• _Task instructions_
The lines to copy are those in the records below that hold the word "following".

════════════════

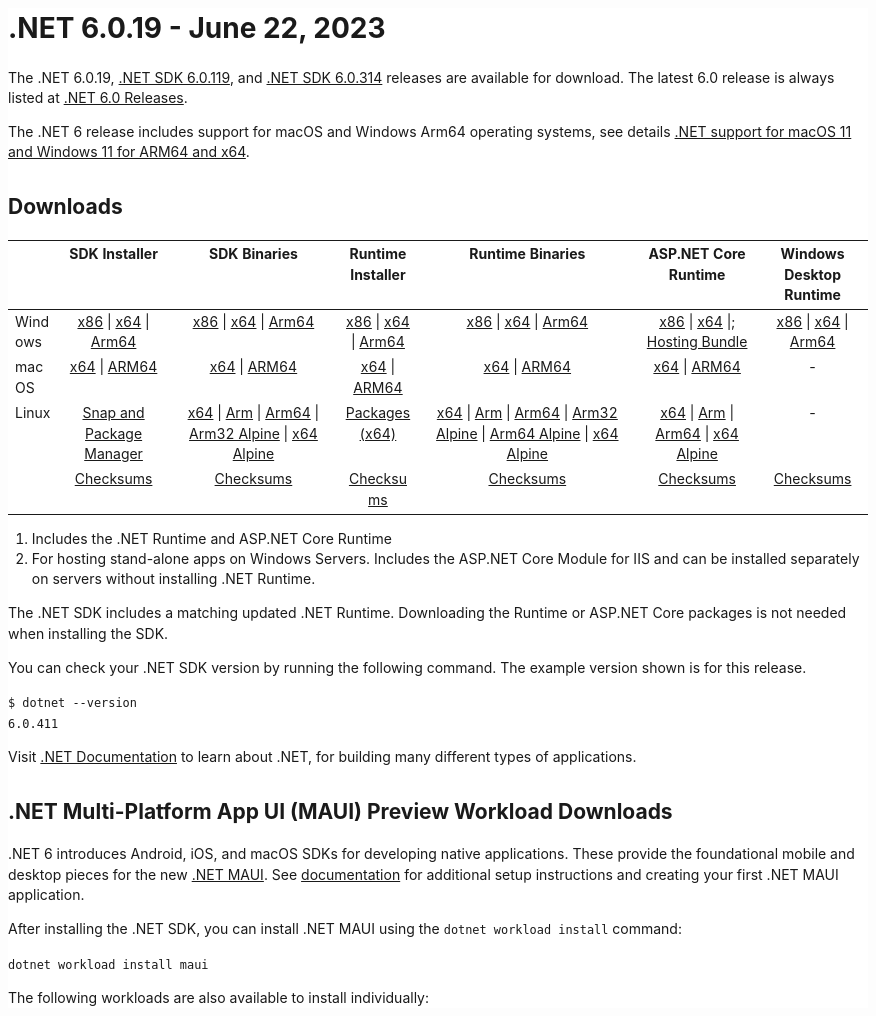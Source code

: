 # .NET 6.0.19 - June 22, 2023

The .NET 6.0.19, [.NET SDK 6.0.119](6.0.119.md), and [.NET SDK 6.0.314](6.0.314.md) releases are available for download. The latest 6.0 release is always listed at [.NET 6.0 Releases](../README.md).

The .NET 6 release includes support for macOS and Windows Arm64 operating systems, see details [.NET support for macOS 11 and Windows 11 for ARM64 and x64](https://github.com/dotnet/sdk/issues/22380).

## Downloads

|           | SDK Installer                        | SDK Binaries                 | Runtime Installer                                        | Runtime Binaries                                 | ASP.NET Core Runtime           |Windows Desktop Runtime          |
| --------- | :------------------------------------------:     | :----------------------:                 | :---------------------------:                            | :-------------------------:                      | :-----------------:            | :-----------------:            |
| Windows   | [x86][dotnet-sdk-win-x86.exe] \| [x64][dotnet-sdk-win-x64.exe] \| [Arm64][dotnet-sdk-win-arm64.exe] | [x86][dotnet-sdk-win-x86.zip] \| [x64][dotnet-sdk-win-x64.zip] \|  [Arm64][dotnet-sdk-win-arm64.zip] | [x86][dotnet-runtime-win-x86.exe] \| [x64][dotnet-runtime-win-x64.exe] \| [Arm64][dotnet-runtime-win-arm64.exe] | [x86][dotnet-runtime-win-x86.zip] \| [x64][dotnet-runtime-win-x64.zip] \| [Arm64][dotnet-runtime-win-arm64.zip] | [x86][aspnetcore-runtime-win-x86.exe] \| [x64][aspnetcore-runtime-win-x64.exe] \|; [Hosting Bundle][dotnet-hosting-win.exe] | [x86][windowsdesktop-runtime-win-x86.exe] \| [x64][windowsdesktop-runtime-win-x64.exe] \| [Arm64][windowsdesktop-runtime-win-arm64.exe] |
| macOS     | [x64][dotnet-sdk-osx-x64.pkg] \| [ARM64][dotnet-sdk-osx-arm64.pkg] | [x64][dotnet-sdk-osx-x64.tar.gz] \| [ARM64][dotnet-sdk-osx-arm64.tar.gz]  | [x64][dotnet-runtime-osx-x64.pkg] \| [ARM64][dotnet-runtime-osx-arm64.pkg] | [x64][dotnet-runtime-osx-x64.tar.gz] \| [ARM64][dotnet-runtime-osx-arm64.tar.gz]| [x64][aspnetcore-runtime-osx-x64.tar.gz] \| [ARM64][aspnetcore-runtime-osx-arm64.tar.gz] | - |
| Linux     |  [Snap and Package Manager](../install-linux.md)  | [x64][dotnet-sdk-linux-x64.tar.gz] \| [Arm][dotnet-sdk-linux-arm.tar.gz]  \| [Arm64][dotnet-sdk-linux-arm64.tar.gz] \| [Arm32 Alpine][dotnet-sdk-linux-musl-arm.tar.gz]  \| [x64 Alpine][dotnet-sdk-linux-musl-x64.tar.gz] | [Packages (x64)][linux-packages] | [x64][dotnet-runtime-linux-x64.tar.gz] \| [Arm][dotnet-runtime-linux-arm.tar.gz] \| [Arm64][dotnet-runtime-linux-arm64.tar.gz] \| [Arm32 Alpine][dotnet-runtime-linux-musl-arm.tar.gz] \| [Arm64 Alpine][dotnet-runtime-linux-musl-arm64.tar.gz] \| [x64 Alpine][dotnet-runtime-linux-musl-x64.tar.gz]  | [x64][aspnetcore-runtime-linux-x64.tar.gz]  \| [Arm][aspnetcore-runtime-linux-arm.tar.gz] \| [Arm64][aspnetcore-runtime-linux-arm64.tar.gz] \| [x64 Alpine][aspnetcore-runtime-linux-musl-x64.tar.gz] | - |
|  | [Checksums][checksums-sdk]                             | [Checksums][checksums-sdk]                                      | [Checksums][checksums-runtime]                             | [Checksums][checksums-runtime]  | [Checksums][checksums-runtime]  | [Checksums][checksums-runtime] |

1. Includes the .NET Runtime and ASP.NET Core Runtime
2. For hosting stand-alone apps on Windows Servers. Includes the ASP.NET Core Module for IIS and can be installed separately on servers without installing .NET Runtime.

The .NET SDK includes a matching updated .NET Runtime. Downloading the Runtime or ASP.NET Core packages is not needed when installing the SDK.

You can check your .NET SDK version by running the following command. The example version shown is for this release.

```console
$ dotnet --version
6.0.411
```

Visit [.NET Documentation](https://learn.microsoft.com/dotnet/core/) to learn about .NET, for building many different types of applications.

## .NET Multi-Platform App UI (MAUI) Preview Workload Downloads

.NET 6 introduces Android, iOS, and macOS SDKs for developing native applications. These provide the foundational mobile and desktop pieces for the new [.NET MAUI](https://github.com/dotnet/maui). See [documentation](https://learn.microsoft.com/dotnet/maui/get-started/installation) for additional setup instructions and creating your first .NET MAUI application.

After installing the .NET SDK, you can install .NET MAUI using the `dotnet workload install` command:

```console
dotnet workload install maui
```

The following workloads are also available to install individually:


[checksums-runtime]: https://builds.dotnet.microsoft.com/dotnet/checksums/6.0.19-sha.txt
[checksums-sdk]: https://builds.dotnet.microsoft.com/dotnet/checksums/6.0.19-sha.txt
[linux-packages]: ../install-linux.md
[//]: # ( Runtime 6.0.19)
[dotnet-runtime-linux-arm.tar.gz]: https://download.visualstudio.microsoft.com/download/pr/9dc8a595-02f9-4b64-8cae-64e0ffe796b1/72a09d9ffa2c262d3c25869d58139c50/dotnet-runtime-6.0.19-linux-arm.tar.gz
[dotnet-runtime-linux-arm64.tar.gz]: https://download.visualstudio.microsoft.com/download/pr/5428b024-2cca-483c-b103-429b04611e0c/8db2a6abdd0abbb00714d700e8acccd8/dotnet-runtime-6.0.19-linux-arm64.tar.gz
[dotnet-runtime-linux-musl-arm.tar.gz]: https://download.visualstudio.microsoft.com/download/pr/4631c3dc-6d9a-4bf8-9330-daa3b4d27c61/0767424e61f009bb732c5393aff8e68c/dotnet-runtime-6.0.19-linux-musl-arm.tar.gz
[dotnet-runtime-linux-musl-arm64.tar.gz]: https://download.visualstudio.microsoft.com/download/pr/7f428c2d-da2f-4e9e-b31d-01ecdb4d5b3d/b89c587ad37ae0e7c0c0dd7824864a30/dotnet-runtime-6.0.19-linux-musl-arm64.tar.gz
[dotnet-runtime-linux-musl-x64.tar.gz]: https://download.visualstudio.microsoft.com/download/pr/4780d634-1f74-4b40-8e3d-b96a1a9d5d53/24e802749d95e554853f2faf108a1a2e/dotnet-runtime-6.0.19-linux-musl-x64.tar.gz
[dotnet-runtime-linux-x64.tar.gz]: https://download.visualstudio.microsoft.com/download/pr/59b2fb63-9075-4ee8-9120-d6d048226aa0/fe92c70fec406174fa2585c9b668900b/dotnet-runtime-6.0.19-linux-x64.tar.gz
[dotnet-runtime-osx-arm64.pkg]: https://download.visualstudio.microsoft.com/download/pr/8cd3fd9e-2c74-4315-b4e3-0906a03d7a5c/2c46a2a3a2329d1bfd79cbb70bbdc745/dotnet-runtime-6.0.19-osx-arm64.pkg
[dotnet-runtime-osx-arm64.tar.gz]: https://download.visualstudio.microsoft.com/download/pr/9e22fdfd-02df-4b83-ae80-933ab45da241/678caea6e30c0c4673f398cd42288f2f/dotnet-runtime-6.0.19-osx-arm64.tar.gz
[dotnet-runtime-osx-x64.pkg]: https://download.visualstudio.microsoft.com/download/pr/a2b0f1f9-40e3-44e1-b6b9-540c6ad255ec/e4653ed21ab749761efba07725d8f75a/dotnet-runtime-6.0.19-osx-x64.pkg
[dotnet-runtime-osx-x64.tar.gz]: https://download.visualstudio.microsoft.com/download/pr/a9559a9f-3e72-4fde-bc55-b5fd2260ad5f/f501dba0830e7cfdbf73c7d9780abaac/dotnet-runtime-6.0.19-osx-x64.tar.gz
[dotnet-runtime-win-arm64.exe]: https://download.visualstudio.microsoft.com/download/pr/88bca6d6-e24d-4364-b4ac-7f4e4455f316/bdf7bdc5a28a186c6c60fdcf8c427bc2/dotnet-runtime-6.0.19-win-arm64.exe
[dotnet-runtime-win-arm64.zip]: https://download.visualstudio.microsoft.com/download/pr/d755fd4f-76b5-4d1e-81f2-e8c9ebd17ca4/2937ddb3d0cdf26e8848ef06fae5e2fc/dotnet-runtime-6.0.19-win-arm64.zip
[dotnet-runtime-win-x64.exe]: https://download.visualstudio.microsoft.com/download/pr/7bb7f85b-9bf0-4c6f-b3e4-a3832720f162/73e280cfd7f686c34748e0bf98d879c7/dotnet-runtime-6.0.19-win-x64.exe
[dotnet-runtime-win-x64.zip]: https://download.visualstudio.microsoft.com/download/pr/58015aef-fae1-4dbc-9fb4-7c235788dad1/04539902bbd6cdffcefe562468475621/dotnet-runtime-6.0.19-win-x64.zip
[dotnet-runtime-win-x86.exe]: https://download.visualstudio.microsoft.com/download/pr/6b04af90-1760-4f04-93bc-548cc03f1d4b/1479bfb3a68bd45bdce774e18449fe6c/dotnet-runtime-6.0.19-win-x86.exe
[dotnet-runtime-win-x86.zip]: https://download.visualstudio.microsoft.com/download/pr/3147c711-9d16-4bf0-9f67-e34df5290fba/8645ee7ba2a607e7f286c933414d651e/dotnet-runtime-6.0.19-win-x86.zip
[//]: # ( WindowsDesktop 6.0.19)
[windowsdesktop-runtime-win-arm64.exe]: https://download.visualstudio.microsoft.com/download/pr/84d9dca1-78f0-4f4f-b9ff-313beaf5873d/43b7293b597cbb02d112709810766a50/windowsdesktop-runtime-6.0.19-win-arm64.exe
[windowsdesktop-runtime-win-x64.exe]: https://download.visualstudio.microsoft.com/download/pr/30841ca9-5538-40c3-9022-d1ba1e69f6e8/aa94715bc3d74ee0b2e27de757ef0cdb/windowsdesktop-runtime-6.0.19-win-x64.exe
[windowsdesktop-runtime-win-x86.exe]: https://download.visualstudio.microsoft.com/download/pr/1a0e6cd8-4c5b-4a25-8da6-6985792c5cad/aea270b977828772087496b7b073f383/windowsdesktop-runtime-6.0.19-win-x86.exe
[//]: # ( ASP 6.0.19)
[aspnetcore-runtime-linux-arm.tar.gz]: https://download.visualstudio.microsoft.com/download/pr/f33d9dc8-1f77-48dc-89f5-8f691038d629/90926d8575953228ee5271530e08b595/aspnetcore-runtime-6.0.19-linux-arm.tar.gz
[aspnetcore-runtime-linux-arm64.tar.gz]: https://download.visualstudio.microsoft.com/download/pr/86b5e7ea-d316-4b44-a543-95cbfeafadd9/7e7b8ed4c007d9290c2099b5bcd144af/aspnetcore-runtime-6.0.19-linux-arm64.tar.gz
[aspnetcore-runtime-linux-musl-x64.tar.gz]: https://download.visualstudio.microsoft.com/download/pr/2849b6c4-9083-4642-897b-3be1e801b2b7/618b0bad6d79c1d355b8146243b320fe/aspnetcore-runtime-6.0.19-linux-musl-x64.tar.gz
[aspnetcore-runtime-linux-x64.tar.gz]: https://download.visualstudio.microsoft.com/download/pr/fb0913f6-79a8-40b6-b604-bda42b60d0c2/eb98e78d3d75c16326a54cd0277b5406/aspnetcore-runtime-6.0.19-linux-x64.tar.gz
[aspnetcore-runtime-osx-arm64.tar.gz]: https://download.visualstudio.microsoft.com/download/pr/af7c7c1e-4bcc-494e-b454-fcca9577426f/53d486a54766bc79208f72bb60beda29/aspnetcore-runtime-6.0.19-osx-arm64.tar.gz
[aspnetcore-runtime-osx-x64.tar.gz]: https://download.visualstudio.microsoft.com/download/pr/ff5fcf0c-64a2-4b7c-a406-06ac6e0369ec/7edc4ca9309235eb554cfd580aa6ca37/aspnetcore-runtime-6.0.19-osx-x64.tar.gz
[aspnetcore-runtime-win-x64.exe]: https://download.visualstudio.microsoft.com/download/pr/1cda6855-cc0d-44fa-9f02-250d306b4216/6ca1bcf300507edfa2036f91c1545b11/aspnetcore-runtime-6.0.19-win-x64.exe
[aspnetcore-runtime-win-x86.exe]: https://download.visualstudio.microsoft.com/download/pr/599e1299-1f44-480e-be40-2dd660cb3fe2/83075b238d26aac63519fad9b01002c8/aspnetcore-runtime-6.0.19-win-x86.exe
[dotnet-hosting-win.exe]: https://download.visualstudio.microsoft.com/download/pr/6e855d0c-464a-4ade-b92f-2ba604e68897/cb3b140bdf36b5bc16efc49787028cb8/dotnet-hosting-6.0.19-win.exe
[//]: # ( SDK 6.0.411)
[dotnet-sdk-linux-arm.tar.gz]: https://download.visualstudio.microsoft.com/download/pr/32a4d76d-a2c5-47c6-9c22-e40a3ab28e2c/4f196ad02122b385e8f66e24a16cca38/dotnet-sdk-6.0.411-linux-arm.tar.gz
[dotnet-sdk-linux-arm64.tar.gz]: https://download.visualstudio.microsoft.com/download/pr/43eb599e-df6d-4303-b266-b96a9f77a8ca/a5c595017960d21f6d7b89530bff173f/dotnet-sdk-6.0.411-linux-arm64.tar.gz
[dotnet-sdk-linux-musl-arm.tar.gz]: https://download.visualstudio.microsoft.com/download/pr/a1e22c51-eb87-4b62-9ba4-cc8eedf05432/45f0fb7629b03b06b5b9199aba33056a/dotnet-sdk-6.0.411-linux-musl-arm.tar.gz
[dotnet-sdk-linux-musl-x64.tar.gz]: https://download.visualstudio.microsoft.com/download/pr/ae0697cd-a49f-4c07-9ce2-71f38449e242/7b887886ad2da43b450de6b71f0f9720/dotnet-sdk-6.0.411-linux-musl-x64.tar.gz
[dotnet-sdk-linux-x64.tar.gz]: https://download.visualstudio.microsoft.com/download/pr/1f26cd3a-af60-4140-9cab-b661cfe0a1ed/4d533d26ef5d55fa17f23c207f6d3330/dotnet-sdk-6.0.411-linux-x64.tar.gz
[dotnet-sdk-osx-arm64.pkg]: https://download.visualstudio.microsoft.com/download/pr/1b86cb38-768d-47af-a9c0-7bc78e1cae84/d45528a6916f85bfcde29d2794139087/dotnet-sdk-6.0.411-osx-arm64.pkg
[dotnet-sdk-osx-arm64.tar.gz]: https://download.visualstudio.microsoft.com/download/pr/5288044c-41cd-43f1-af79-9aa29f6e5a10/aaf4fa836481a4ff3a0f9bf79c4ffffc/dotnet-sdk-6.0.411-osx-arm64.tar.gz
[dotnet-sdk-osx-x64.pkg]: https://download.visualstudio.microsoft.com/download/pr/a91e812a-f286-4b1b-b050-f9612c4f5ec9/dd24f826e0c99945066987df1f7ec790/dotnet-sdk-6.0.411-osx-x64.pkg
[dotnet-sdk-osx-x64.tar.gz]: https://download.visualstudio.microsoft.com/download/pr/d53a8cc3-7c70-4374-8072-5ddd6a75ff5b/0b64e3ca7c14755bd4d806ca235a2760/dotnet-sdk-6.0.411-osx-x64.tar.gz
[dotnet-sdk-win-arm64.exe]: https://download.visualstudio.microsoft.com/download/pr/14cbfa6a-f2ed-494f-bd94-32b382d8d562/058bcbe9cb559341f8598fe2b19dd2b4/dotnet-sdk-6.0.411-win-arm64.exe
[dotnet-sdk-win-arm64.zip]: https://download.visualstudio.microsoft.com/download/pr/67ddd8f3-5a64-433d-8194-eb50fca0e1a6/e635545de1ec4875546aa744de78264c/dotnet-sdk-6.0.411-win-arm64.zip
[dotnet-sdk-win-x64.exe]: https://download.visualstudio.microsoft.com/download/pr/56785524-dcd2-425a-8a95-3c2ee607b22f/e32ce2d12821f85c7d5e9cdee5ff5264/dotnet-sdk-6.0.411-win-x64.exe
[dotnet-sdk-win-x64.zip]: https://download.visualstudio.microsoft.com/download/pr/61f44f70-0f5a-4b89-ae95-b26c80567917/abac586ea20fb485702ea496fe83b9ee/dotnet-sdk-6.0.411-win-x64.zip
[dotnet-sdk-win-x86.exe]: https://download.visualstudio.microsoft.com/download/pr/259a783a-5531-4e18-9bdd-fbd3868cda0a/b3ab7e7fa20e59f4794f2ec7f26dcf2d/dotnet-sdk-6.0.411-win-x86.exe
[dotnet-sdk-win-x86.zip]: https://download.visualstudio.microsoft.com/download/pr/17c848fb-cea9-484f-9ec2-9dda8e304f01/3b485289d5da6d714e8094bec3cc3cb7/dotnet-sdk-6.0.411-win-x86.zip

════════════════

• _Solution to this exercise_
You can check your .NET SDK version by running the following command. The example version shown is for this release.
The following workloads are also available to install individually:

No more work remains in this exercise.